- _ACTIVITY_:
Extract the lines from the first one in the records below through the line containing "This experiment utilized", keeping both ends and leaving out any pictures.

##### THE RECORDS

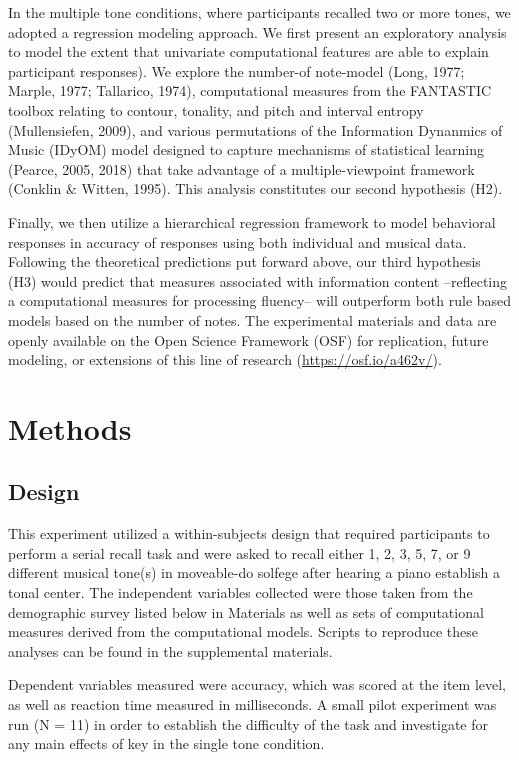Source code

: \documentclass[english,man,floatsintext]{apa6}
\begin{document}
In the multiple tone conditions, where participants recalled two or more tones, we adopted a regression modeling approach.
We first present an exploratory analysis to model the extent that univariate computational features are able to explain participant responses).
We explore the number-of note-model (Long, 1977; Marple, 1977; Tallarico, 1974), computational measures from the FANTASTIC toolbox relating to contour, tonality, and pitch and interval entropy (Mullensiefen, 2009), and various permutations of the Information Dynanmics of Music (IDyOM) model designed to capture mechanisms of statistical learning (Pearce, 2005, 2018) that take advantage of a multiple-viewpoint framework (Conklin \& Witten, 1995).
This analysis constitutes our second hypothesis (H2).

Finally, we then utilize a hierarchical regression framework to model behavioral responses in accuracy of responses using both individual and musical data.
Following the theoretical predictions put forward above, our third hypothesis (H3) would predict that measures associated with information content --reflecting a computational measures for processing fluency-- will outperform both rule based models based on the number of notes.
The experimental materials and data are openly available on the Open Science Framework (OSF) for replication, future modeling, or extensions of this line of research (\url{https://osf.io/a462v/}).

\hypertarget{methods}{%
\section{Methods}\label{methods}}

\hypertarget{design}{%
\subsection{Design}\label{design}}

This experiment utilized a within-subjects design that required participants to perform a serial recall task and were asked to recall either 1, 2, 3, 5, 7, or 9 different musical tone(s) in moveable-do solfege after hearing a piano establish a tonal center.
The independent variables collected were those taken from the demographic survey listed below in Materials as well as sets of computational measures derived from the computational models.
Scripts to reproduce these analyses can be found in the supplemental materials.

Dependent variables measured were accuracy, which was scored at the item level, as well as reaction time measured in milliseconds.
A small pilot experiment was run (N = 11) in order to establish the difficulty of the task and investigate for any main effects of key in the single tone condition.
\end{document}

##########

- _OUTPUT OF THE TASK_:
Source code

: \documentclass[english,man,floatsintext]{apa6}
\begin{document}
In the multiple tone conditions, where participants recalled two or more tones, we adopted a regression modeling approach.
We first present an exploratory analysis to model the extent that univariate computational features are able to explain participant responses).
We explore the number-of note-model (Long, 1977; Marple, 1977; Tallarico, 1974), computational measures from the FANTASTIC toolbox relating to contour, tonality, and pitch and interval entropy (Mullensiefen, 2009), and various permutations of the Information Dynanmics of Music (IDyOM) model designed to capture mechanisms of statistical learning (Pearce, 2005, 2018) that take advantage of a multiple-viewpoint framework (Conklin \& Witten, 1995).
This analysis constitutes our second hypothesis (H2).

Finally, we then utilize a hierarchical regression framework to model behavioral responses in accuracy of responses using both individual and musical data.
Following the theoretical predictions put forward above, our third hypothesis (H3) would predict that measures associated with information content --reflecting a computational measures for processing fluency-- will outperform both rule based models based on the number of notes.
The experimental materials and data are openly available on the Open Science Framework (OSF) for replication, future modeling, or extensions of this line of research (\url{https://osf.io/a462v/}).

\hypertarget{methods}{%
\section{Methods}\label{methods}}

\hypertarget{design}{%
\subsection{Design}\label{design}}

This experiment utilized a within-subjects design that required participants to perform a serial recall task and were asked to recall either 1, 2, 3, 5, 7, or 9 different musical tone(s) in moveable-do solfege after hearing a piano establish a tonal center.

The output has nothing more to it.